■ **Input records**
-- Opening Marker --
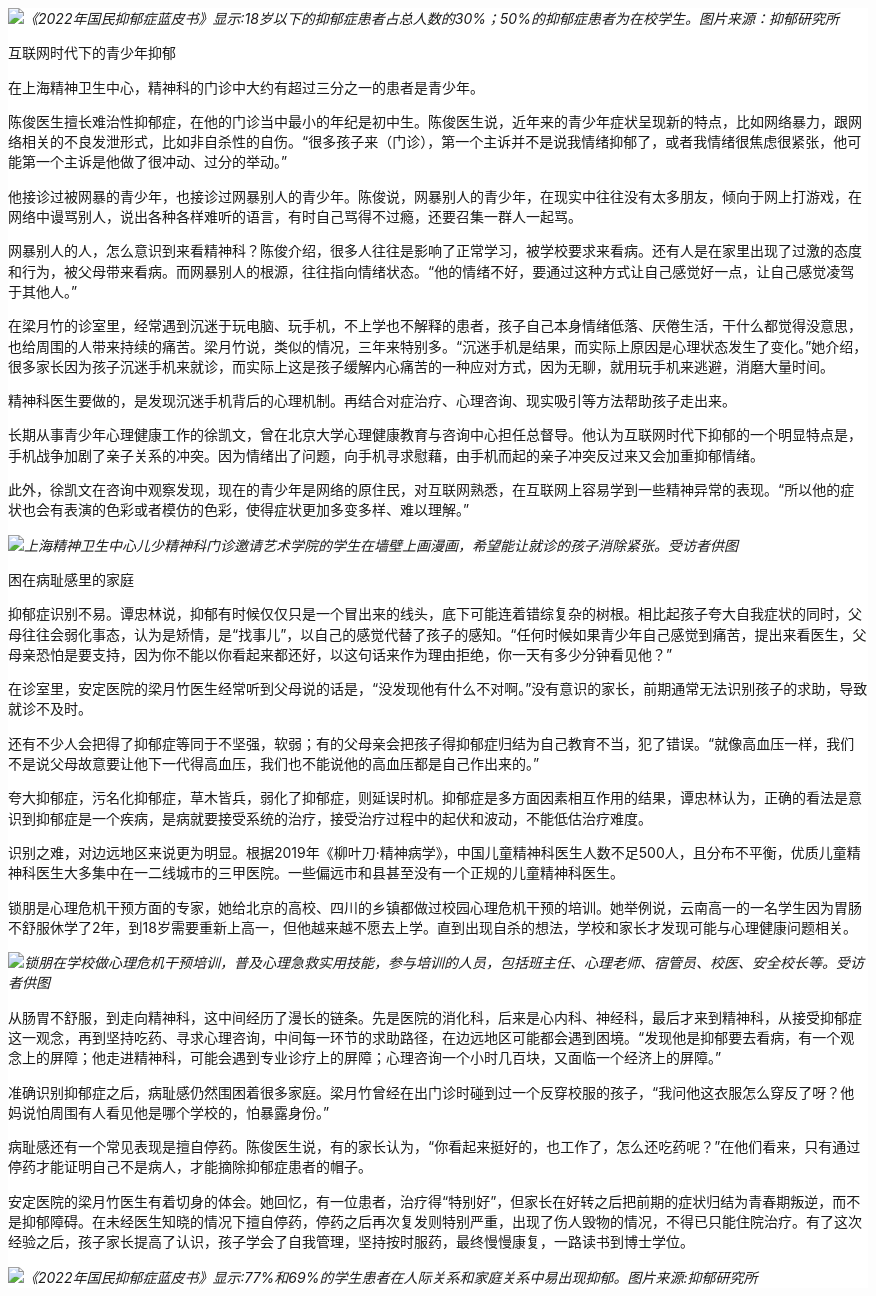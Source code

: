 ![](https://inews.gtimg.com/om_bt/OV1m4YM68wDfTGdK5q__x3eey8IWhWlsZRpAmEwt83V1IAA/1000)_《2022年国民抑郁症蓝皮书》显示:18岁以下的抑郁症患者占总人数的30%；50%的抑郁症患者为在校学生。图片来源：抑郁研究所_

互联网时代下的青少年抑郁

在上海精神卫生中心，精神科的门诊中大约有超过三分之一的患者是青少年。

陈俊医生擅长难治性抑郁症，在他的门诊当中最小的年纪是初中生。陈俊医生说，近年来的青少年症状呈现新的特点，比如网络暴力，跟网络相关的不良发泄形式，比如非自杀性的自伤。“很多孩子来（门诊），第一个主诉并不是说我情绪抑郁了，或者我情绪很焦虑很紧张，他可能第一个主诉是他做了很冲动、过分的举动。”

他接诊过被网暴的青少年，也接诊过网暴别人的青少年。陈俊说，网暴别人的青少年，在现实中往往没有太多朋友，倾向于网上打游戏，在网络中谩骂别人，说出各种各样难听的语言，有时自己骂得不过瘾，还要召集一群人一起骂。

网暴别人的人，怎么意识到来看精神科？陈俊介绍，很多人往往是影响了正常学习，被学校要求来看病。还有人是在家里出现了过激的态度和行为，被父母带来看病。而网暴别人的根源，往往指向情绪状态。“他的情绪不好，要通过这种方式让自己感觉好一点，让自己感觉凌驾于其他人。”

在梁月竹的诊室里，经常遇到沉迷于玩电脑、玩手机，不上学也不解释的患者，孩子自己本身情绪低落、厌倦生活，干什么都觉得没意思，也给周围的人带来持续的痛苦。梁月竹说，类似的情况，三年来特别多。“沉迷手机是结果，而实际上原因是心理状态发生了变化。”她介绍，很多家长因为孩子沉迷手机来就诊，而实际上这是孩子缓解内心痛苦的一种应对方式，因为无聊，就用玩手机来逃避，消磨大量时间。

精神科医生要做的，是发现沉迷手机背后的心理机制。再结合对症治疗、心理咨询、现实吸引等方法帮助孩子走出来。

长期从事青少年心理健康工作的徐凯文，曾在北京大学心理健康教育与咨询中心担任总督导。他认为互联网时代下抑郁的一个明显特点是，手机战争加剧了亲子关系的冲突。因为情绪出了问题，向手机寻求慰藉，由手机而起的亲子冲突反过来又会加重抑郁情绪。

此外，徐凯文在咨询中观察发现，现在的青少年是网络的原住民，对互联网熟悉，在互联网上容易学到一些精神异常的表现。“所以他的症状也会有表演的色彩或者模仿的色彩，使得症状更加多变多样、难以理解。”

![](https://inews.gtimg.com/om_bt/OkreYpgvpRMvA-t69OM3gAMPa3-Oiy0nS5Awhip8s5TgYAA/1000)_上海精神卫生中心儿少精神科门诊邀请艺术学院的学生在墙壁上画漫画，希望能让就诊的孩子消除紧张。受访者供图_

困在病耻感里的家庭

抑郁症识别不易。谭忠林说，抑郁有时候仅仅只是一个冒出来的线头，底下可能连着错综复杂的树根。相比起孩子夸大自我症状的同时，父母往往会弱化事态，认为是矫情，是“找事儿”，以自己的感觉代替了孩子的感知。“任何时候如果青少年自己感觉到痛苦，提出来看医生，父母亲恐怕是要支持，因为你不能以你看起来都还好，以这句话来作为理由拒绝，你一天有多少分钟看见他？”

在诊室里，安定医院的梁月竹医生经常听到父母说的话是，“没发现他有什么不对啊。”没有意识的家长，前期通常无法识别孩子的求助，导致就诊不及时。

还有不少人会把得了抑郁症等同于不坚强，软弱；有的父母亲会把孩子得抑郁症归结为自己教育不当，犯了错误。“就像高血压一样，我们不是说父母故意要让他下一代得高血压，我们也不能说他的高血压都是自己作出来的。”

夸大抑郁症，污名化抑郁症，草木皆兵，弱化了抑郁症，则延误时机。抑郁症是多方面因素相互作用的结果，谭忠林认为，正确的看法是意识到抑郁症是一个疾病，是病就要接受系统的治疗，接受治疗过程中的起伏和波动，不能低估治疗难度。

识别之难，对边远地区来说更为明显。根据2019年《柳叶刀·精神病学》，中国儿童精神科医生人数不足500人，且分布不平衡，优质儿童精神科医生大多集中在一二线城市的三甲医院。一些偏远市和县甚至没有一个正规的儿童精神科医生。

锁朋是心理危机干预方面的专家，她给北京的高校、四川的乡镇都做过校园心理危机干预的培训。她举例说，云南高一的一名学生因为胃肠不舒服休学了2年，到18岁需要重新上高一，但他越来越不愿去上学。直到出现自杀的想法，学校和家长才发现可能与心理健康问题相关。

![](https://inews.gtimg.com/om_bt/O1tXHNtLM281w5lq6WQhw0OKSKdYX3-DcepdyujM2r_-sAA/1000)_锁朋在学校做心理危机干预培训，普及心理急救实用技能，参与培训的人员，包括班主任、心理老师、宿管员、校医、安全校长等。受访者供图_

从肠胃不舒服，到走向精神科，这中间经历了漫长的链条。先是医院的消化科，后来是心内科、神经科，最后才来到精神科，从接受抑郁症这一观念，再到坚持吃药、寻求心理咨询，中间每一环节的求助路径，在边远地区可能都会遇到困境。“发现他是抑郁要去看病，有一个观念上的屏障；他走进精神科，可能会遇到专业诊疗上的屏障；心理咨询一个小时几百块，又面临一个经济上的屏障。”

准确识别抑郁症之后，病耻感仍然围困着很多家庭。梁月竹曾经在出门诊时碰到过一个反穿校服的孩子，“我问他这衣服怎么穿反了呀？他妈说怕周围有人看见他是哪个学校的，怕暴露身份。”

病耻感还有一个常见表现是擅自停药。陈俊医生说，有的家长认为，“你看起来挺好的，也工作了，怎么还吃药呢？”在他们看来，只有通过停药才能证明自己不是病人，才能摘除抑郁症患者的帽子。

安定医院的梁月竹医生有着切身的体会。她回忆，有一位患者，治疗得“特别好”，但家长在好转之后把前期的症状归结为青春期叛逆，而不是抑郁障碍。在未经医生知晓的情况下擅自停药，停药之后再次复发则特别严重，出现了伤人毁物的情况，不得已只能住院治疗。有了这次经验之后，孩子家长提高了认识，孩子学会了自我管理，坚持按时服药，最终慢慢康复，一路读书到博士学位。

![](https://inews.gtimg.com/om_bt/Oe7GWHyLW8ji5mm8g5Qjofnvn-i57l_0Wa7jOg1xQdc_4AA/1000)_《2022年国民抑郁症蓝皮书》显示:77%和69%的学生患者在人际关系和家庭关系中易出现抑郁。图片来源:抑郁研究所_
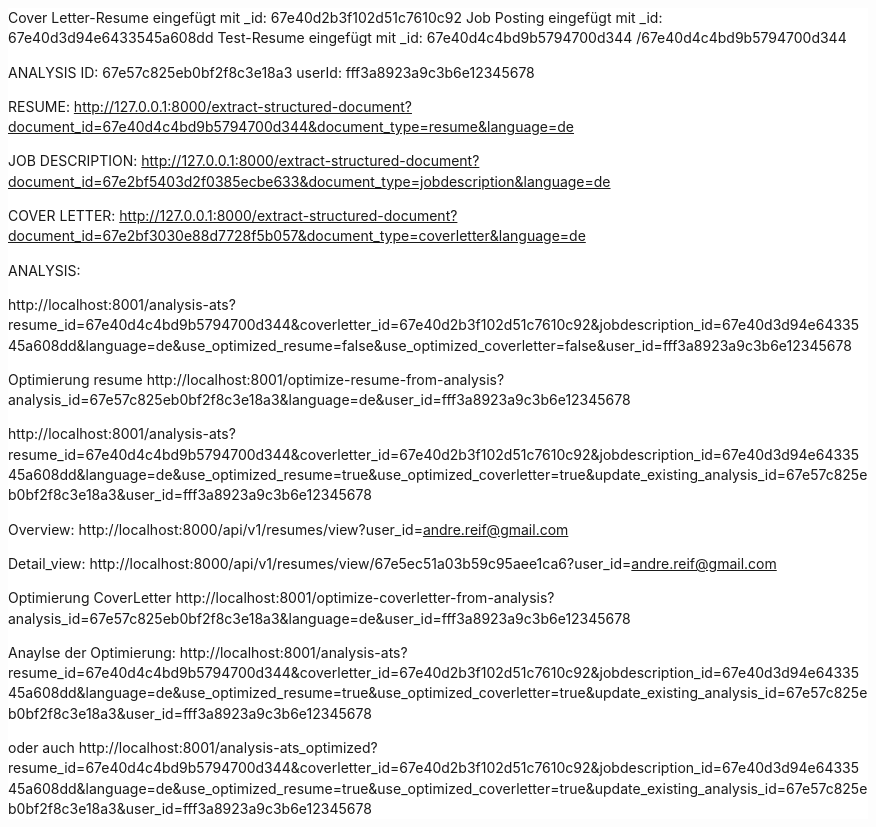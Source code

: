 Cover Letter-Resume eingefügt mit _id: 67e40d2b3f102d51c7610c92
Job Posting eingefügt mit _id: 67e40d3d94e6433545a608dd
Test-Resume eingefügt mit _id: 67e40d4c4bd9b5794700d344 /67e40d4c4bd9b5794700d344

ANALYSIS ID: 67e57c825eb0bf2f8c3e18a3
userId: fff3a8923a9c3b6e12345678


RESUME:
http://127.0.0.1:8000/extract-structured-document?document_id=67e40d4c4bd9b5794700d344&document_type=resume&language=de

JOB DESCRIPTION:
http://127.0.0.1:8000/extract-structured-document?document_id=67e2bf5403d2f0385ecbe633&document_type=jobdescription&language=de

COVER LETTER:
http://127.0.0.1:8000/extract-structured-document?document_id=67e2bf3030e88d7728f5b057&document_type=coverletter&language=de

ANALYSIS:

http://localhost:8001/analysis-ats?resume_id=67e40d4c4bd9b5794700d344&coverletter_id=67e40d2b3f102d51c7610c92&jobdescription_id=67e40d3d94e6433545a608dd&language=de&use_optimized_resume=false&use_optimized_coverletter=false&user_id=fff3a8923a9c3b6e12345678

Optimierung resume
http://localhost:8001/optimize-resume-from-analysis?analysis_id=67e57c825eb0bf2f8c3e18a3&language=de&user_id=fff3a8923a9c3b6e12345678

http://localhost:8001/analysis-ats?resume_id=67e40d4c4bd9b5794700d344&coverletter_id=67e40d2b3f102d51c7610c92&jobdescription_id=67e40d3d94e6433545a608dd&language=de&use_optimized_resume=true&use_optimized_coverletter=true&update_existing_analysis_id=67e57c825eb0bf2f8c3e18a3&user_id=fff3a8923a9c3b6e12345678

Overview:
http://localhost:8000/api/v1/resumes/view?user_id=andre.reif@gmail.com

Detail_view:
http://localhost:8000/api/v1/resumes/view/67e5ec51a03b59c95aee1ca6?user_id=andre.reif@gmail.com

Optimierung CoverLetter
http://localhost:8001/optimize-coverletter-from-analysis?analysis_id=67e57c825eb0bf2f8c3e18a3&language=de&user_id=fff3a8923a9c3b6e12345678

Anaylse der Optimierung:
http://localhost:8001/analysis-ats?resume_id=67e40d4c4bd9b5794700d344&coverletter_id=67e40d2b3f102d51c7610c92&jobdescription_id=67e40d3d94e6433545a608dd&language=de&use_optimized_resume=true&use_optimized_coverletter=true&update_existing_analysis_id=67e57c825eb0bf2f8c3e18a3&user_id=fff3a8923a9c3b6e12345678

oder auch 
http://localhost:8001/analysis-ats_optimized?resume_id=67e40d4c4bd9b5794700d344&coverletter_id=67e40d2b3f102d51c7610c92&jobdescription_id=67e40d3d94e6433545a608dd&language=de&use_optimized_resume=true&use_optimized_coverletter=true&update_existing_analysis_id=67e57c825eb0bf2f8c3e18a3&user_id=fff3a8923a9c3b6e12345678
-- Closing Marker --
■ **How to complete this task**
Return from the data every line that holds "resumes".

■ **Answer section**
http://localhost:8000/api/v1/resumes/view?user_id=andre.reif@gmail.com
http://localhost:8000/api/v1/resumes/view/67e5ec51a03b59c95aee1ca6?user_id=andre.reif@gmail.com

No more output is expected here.